What's your vision for the IMI?
The IMI already has a good strategy in terms of which topics it works on. They've chosen some no-brainers: of course we want to use existing drugs more efficiently, and to bring new drugs where there is medical need. The question now is really how we can implement some of the ideas and technologies the IMI has been working on. How do we take the reality of the genomics technologies, for example, and decide how to implement them in the clinic? Or how can you best change the clinical trial paradigm to make it more efficient?
I think that, with the maturity of the first round of IMI projects and the knowledge base we have established, we can now at least look at implementation. It's not that I have a magic bullet that I can deliver to answer these questions. It's really trying to be smarter about how we approach implementation. And I think that to do that, the next phase of the IMI is really going to have to get payers and regulatory people involved much more than they have been up to now.

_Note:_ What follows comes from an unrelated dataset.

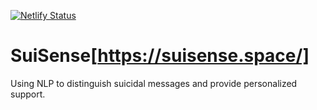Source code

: [![Netlify Status](https://api.netlify.com/api/v1/badges/113e244d-b901-4ac2-95c2-77977458bf9d/deploy-status)](https://app.netlify.com/sites/suisense/deploys)

# SuiSense[https://suisense.space/]

Using NLP to distinguish suicidal messages and provide personalized support.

Having said that, technology doesn't stop advancing. If you are going to set up a clinical genome-sequencing system in Europe, for example, at what point do you choose the platform that you are going to use, given that we know that in 5 years that platform is going to be very different to what it is today? Those are the kinds of things we have to deal with. Some people say it is like building an airplane while flying.
The IMI has come under fire recently from the German newspaper Der Spiegel and others, who have noted a lack of transparency from the IMI's pharmaceutical partners, and difficulties for small and medium-sized enterprises (SMEs) and academics to benefit from the IMI. What do you make of these concerns?
I think we need to take the criticisms seriously where they are valid and really look at what can be done.
In terms of the transparency, the IMI is going to take this very seriously, and I think members of the European Federation of Pharmaceutical Industries and Associations (EFPIA) are going to cooperate. I don't yet know the details about how diligence will be performed. It's not that I want to increase the bureaucracy any more than is necessary. What interests me is getting funding to projects that are going to deliver something. But, having said that, I think that one of the reasons I was selected for this position is that I run an organization that has huge accountability for spending taxpayers' money, interacting with industry players and defining in-kind contributions.
We will also be looking at engagement with SMEs and academia very carefully. The importance of this engagement is huge.
Although the IMI is the largest biopharmaceutical PPP around, there is an explosion of other PPPs with overlapping biopharmaceutical interests. Is there a need to manage these overlaps, and for the IMI to start collaborating with other PPPs?
to get the most research impact from all of the public research dollars that are being spent across the world, I think that, at the very minimum, we have to get together and inform each other about what is going on
In order for us to get the most research impact from all of the public research dollars that are being spent across the world, I think that, at the very minimum, we have to get together and inform each other about what is going on. Just in terms of genomics, there is now the Precision Medicine Initiative, the US National Human Genome Research Institute's genomic medicine programmes and the 100,000 Genomes Project in the United Kingdom. The goal isn't necessarily to try to unify everybody into doing the same thing, though. We have to understand what everyone else is doing. We need to increase the amount of interaction between the IMI and others. And I think there is great value in some of these roadmaps — simple roadmaps — just to ensure that where there are different strategies in different countries, we are looking at these and taking learnings from one another.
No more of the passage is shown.